Blog 65 ImageAnother breezy blog post this week as I push to the end of my first edit of book three.

Almost every fiction writer knows the golden rule that a story must show, not tell. A lot of nonfiction tells, usually with generalizations. Fiction shows, by using specifics and often setting the story in real time. This allows readers to see and feel the action and conflicts. Then they’re entertained, while having the chance to infer the generalizations.

As I edit book three, I’m constantly vigilant for showing and not telling. I know that a bit of telling is allowed. It often starts chapters, is needed for a brief bit of background and gets readers from A to B. However, for building drama and conflict, I’d better be showing.

If showing is about offering specifics, the real challenge, I find, is choosing which specifics to include. Here are the guideposts I’m currently using.

I write thrillers. My genre is thrillers/mysteries. I’m not aspiring to literary fiction. My readers want the action to flow and that keeps me spare in my use of specifics. For example, increasingly, I avoid describing the colour of clothes that characters wear unless it’s essential to the plot.

Dialogue is powerful. Dialogue of course develops plot and characters. It’s powerful because a lot can be communicated with nuanced choices or absences of words. I rely on dialogue to round out characters economically and even offer specifics I might otherwise exclude. I don’t need to tell readers that a character is a man of few words if I ensure he speaks that way. And when that man is spurred to make a small speech, readers have a clear picture of something that’s important to him.
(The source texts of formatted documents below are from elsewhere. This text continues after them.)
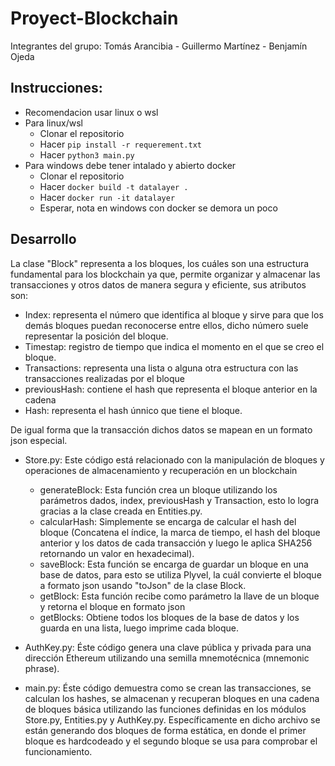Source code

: # Proyect-Blockchain
Integrantes del grupo: Tomás Arancibia - Guillermo Martínez - Benjamín Ojeda

## Instrucciones:
* Recomendacion usar linux o wsl
* Para linux/wsl
  * Clonar el repositorio
  * Hacer ``` pip install -r requerement.txt  ```
  * Hacer ``` python3 main.py  ```
* Para windows debe tener intalado y abierto docker
  * Clonar el repositorio
  * Hacer ```docker build -t datalayer . ```
  * Hacer ```docker run -it datalayer```
  * Esperar, nota en windows con docker se demora un poco

## Desarrollo

  
  La clase "Block" representa a los bloques, los cuáles son una estructura fundamental para los blockchain ya que, permite organizar y almacenar las transacciones y otros datos de manera segura y eficiente, sus atributos son:
  
  * Index: representa el número que identifica al bloque y sirve para que los demás bloques puedan reconocerse entre ellos, dicho número suele representar la posición del bloque.
  * Timestap: registro de tiempo que indica el momento en el que se creo el bloque.
  * Transactions: representa una lista o alguna otra estructura con las transacciones realizadas por el bloque
  * previousHash: contiene el hash que representa el bloque anterior en la cadena
  * Hash: representa el hash únnico que tiene el bloque.

  De igual forma que la transacción dichos datos se mapean en un formato json especial.

* Store.py: Este código está relacionado con la manipulación de bloques y operaciones de almacenamiento y recuperación en un blockchain

  * generateBlock: Esta función crea un bloque utilizando los parámetros dados, index, previousHash y Transaction, esto lo logra gracias a la clase creada en Entities.py.
  * calcularHash: Simplemente se encarga de calcular el hash del bloque (Concatena el índice, la marca de tiempo, el hash del bloque anterior y los datos de cada transacción y luego le aplica SHA256 retornando un valor en hexadecimal).
  * saveBlock: Esta función se encarga de guardar un bloque en una base de datos, para esto se utiliza Plyvel, la cuál convierte el bloque a formato json usando "toJson" de la clase Block.
  * getBlock: Esta función recibe como parámetro la llave de un bloque y retorna el bloque en formato json
  * getBlocks: Obtiene todos los bloques de la base de datos y los guarda en una lista, luego imprime cada bloque.

* AuthKey.py: Éste código genera una clave pública y privada para una dirección Ethereum utilizando una semilla mnemotécnica (mnemonic phrase).

* main.py: Éste código demuestra como se crean las transacciones, se calculan los hashes, se almacenan y recuperan bloques en una cadena de bloques básica utilizando las funciones definidas en los módulos Store.py, Entities.py y AuthKey.py. Específicamente en dicho archivo se están generando dos bloques de forma estática, en donde el primer bloque es hardcodeado y el segundo bloque se usa para comprobar el funcionamiento.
Is the detail significant? For descriptive passages, I ask myself whether readers really need to know the specifics I give. Some commentators use the term significant detail for specifics. So the question becomes whether the detail is significant enough to include.
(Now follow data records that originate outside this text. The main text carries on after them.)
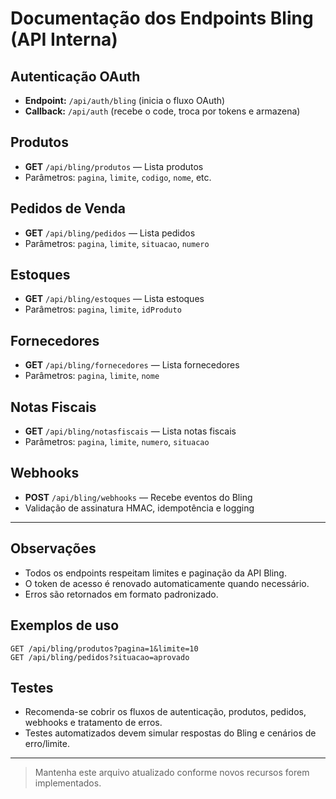 # Documentação dos Endpoints Bling (API Interna)

## Autenticação OAuth
- **Endpoint:** `/api/auth/bling` (inicia o fluxo OAuth)
- **Callback:** `/api/auth` (recebe o code, troca por tokens e armazena)

## Produtos
- **GET** `/api/bling/produtos` — Lista produtos
- Parâmetros: `pagina`, `limite`, `codigo`, `nome`, etc.

## Pedidos de Venda
- **GET** `/api/bling/pedidos` — Lista pedidos
- Parâmetros: `pagina`, `limite`, `situacao`, `numero`

## Estoques
- **GET** `/api/bling/estoques` — Lista estoques
- Parâmetros: `pagina`, `limite`, `idProduto`

## Fornecedores
- **GET** `/api/bling/fornecedores` — Lista fornecedores
- Parâmetros: `pagina`, `limite`, `nome`

## Notas Fiscais
- **GET** `/api/bling/notasfiscais` — Lista notas fiscais
- Parâmetros: `pagina`, `limite`, `numero`, `situacao`

## Webhooks
- **POST** `/api/bling/webhooks` — Recebe eventos do Bling
- Validação de assinatura HMAC, idempotência e logging

---

## Observações
- Todos os endpoints respeitam limites e paginação da API Bling.
- O token de acesso é renovado automaticamente quando necessário.
- Erros são retornados em formato padronizado.

## Exemplos de uso
```http
GET /api/bling/produtos?pagina=1&limite=10
GET /api/bling/pedidos?situacao=aprovado
```

## Testes
- Recomenda-se cobrir os fluxos de autenticação, produtos, pedidos, webhooks e tratamento de erros.
- Testes automatizados devem simular respostas do Bling e cenários de erro/limite.

---

> Mantenha este arquivo atualizado conforme novos recursos forem implementados.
Judging this can be trickier than it sounds and takes practice. I try to strip down to their basics the passages that transition between key scenes. However, key scenes must have enough detail for readers to see and feel the action. A good editor will tell me if I’ve gotten it right.

Other considerations may influence a writer’s judgment of what detail is significant. The writer may be more or less detailed in order to create the style he thinks best suits his story. Or he might be influenced by what will make his book more marketable.
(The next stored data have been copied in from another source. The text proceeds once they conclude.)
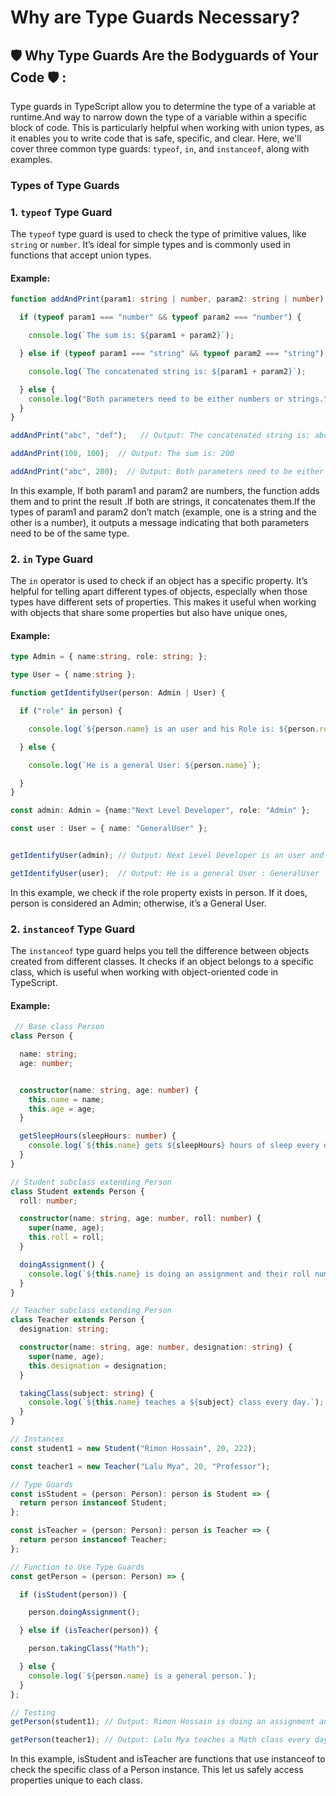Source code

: # Why are Type Guards Necessary? 
## 🛡️ Why Type Guards Are the Bodyguards of Your Code 🛡️ :

Type guards in TypeScript allow you to determine the type of a variable at runtime.And way to narrow down the type of a variable within a specific block of code. This is particularly helpful when working with union types, as it enables you to write code that is safe, specific, and clear. Here, we'll cover three common type guards: `typeof`, `in`, and `instanceof`, along with examples.

### Types of Type Guards
### 1. `typeof` Type Guard
The `typeof` type guard is used to check the type of primitive values, like `string` or `number`. It’s ideal for simple types and is commonly used in functions that accept union types.

#### Example:
```typescript
function addAndPrint(param1: string | number, param2: string | number) {

  if (typeof param1 === "number" && typeof param2 === "number") {

    console.log(`The sum is: ${param1 + param2}`);

  } else if (typeof param1 === "string" && typeof param2 === "string") {

    console.log(`The concatenated string is: ${param1 + param2}`);

  } else {
    console.log("Both parameters need to be either numbers or strings.");
  }
}

addAndPrint("abc", "def");   // Output: The concatenated string is: abcdef

addAndPrint(100, 100);  // Output: The sum is: 200

addAndPrint("abc", 200);  // Output: Both parameters need to be either numbers or strings.

```
In this example, If both param1 and param2 are numbers, the function adds them and to print the result .If both are strings, it concatenates them.If the types of param1 and param2 don’t match (example, one is a string and the other is a number), it outputs a message indicating that both parameters need to be of the same type.

### 2. `in` Type Guard
The `in` operator is used to check if an object has a specific property. It’s helpful for telling apart different types of objects, especially when those types have different sets of properties. This makes it useful when working with objects that share some properties but also have unique ones,

#### Example:
```typescript
type Admin = { name:string, role: string; };

type User = { name:string };

function getIdentifyUser(person: Admin | User) {

  if ("role" in person) {

    console.log(`${person.name} is an user and his Role is: ${person.role}`);

  } else {

    console.log(`He is a general User: ${person.name}`);

  }
}

const admin: Admin = {name:"Next Level Developer", role: "Admin" };

const user : User = { name: "GeneralUser" };


getIdentifyUser(admin); // Output: Next Level Developer is an user and his Role is: Admin

getIdentifyUser(user);  // Output: He is a general User : GeneralUser
```
In this example, we check if the role property exists in person. If it does, person is considered an Admin; otherwise, it’s a General User.

### 2. `instanceof` Type Guard
The `instanceof` type guard helps you tell the difference between objects created from different classes. It checks if an object belongs to a specific class, which is useful when working with object-oriented code in TypeScript.

#### Example:
```typescript 
 // Base class Person
class Person {

  name: string;
  age: number;


  constructor(name: string, age: number) {
    this.name = name;
    this.age = age;
  }

  getSleepHours(sleepHours: number) {
    console.log(`${this.name} gets ${sleepHours} hours of sleep every day.`);
  }
}

// Student subclass extending Person
class Student extends Person {
  roll: number;

  constructor(name: string, age: number, roll: number) {
    super(name, age);
    this.roll = roll;
  }

  doingAssignment() {
    console.log(`${this.name} is doing an assignment and their roll number is ${this.roll}.`);
  }
}

// Teacher subclass extending Person
class Teacher extends Person {
  designation: string;

  constructor(name: string, age: number, designation: string) {
    super(name, age);
    this.designation = designation;
  }

  takingClass(subject: string) {
    console.log(`${this.name} teaches a ${subject} class every day.`);
  }
}

// Instances
const student1 = new Student("Rimon Hossain", 20, 222);

const teacher1 = new Teacher("Lalu Mya", 20, "Professor");

// Type Guards
const isStudent = (person: Person): person is Student => {
  return person instanceof Student;
};

const isTeacher = (person: Person): person is Teacher => {
  return person instanceof Teacher;
};

// Function to Use Type Guards
const getPerson = (person: Person) => {

  if (isStudent(person)) {

    person.doingAssignment();

  } else if (isTeacher(person)) {

    person.takingClass("Math");

  } else {
    console.log(`${person.name} is a general person.`);
  }
};

// Testing
getPerson(student1); // Output: Rimon Hossain is doing an assignment and their roll number is 222.

getPerson(teacher1); // Output: Lalu Mya teaches a Math class every day.
```
In this example, isStudent and isTeacher are functions that use instanceof to check the specific class of a Person instance. This let us safely access properties unique to each class.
Let readers imagine. I need to set scenes for readers but I want their imagination working alongside mine. By adding their details, readers not only immerse themselves in my story, they’re participants in the storytelling. This draws people to fiction and explains why movie renditions of stories can be disappointing. And it’s another reason for me to be sparing with specifics.

Characters’ thoughts are valuable but in small doses. I’m interested in how the psychology of characters drives consequences. So, in addition to describing what characters say and do, I write about what they’re thinking. However, I limit the specifics to quick, single thoughts and brief ruminations about a conflict, which works well for thrillers. I figure anything more will bore readers, probably because it’ll feel like I’m telling instead of showing.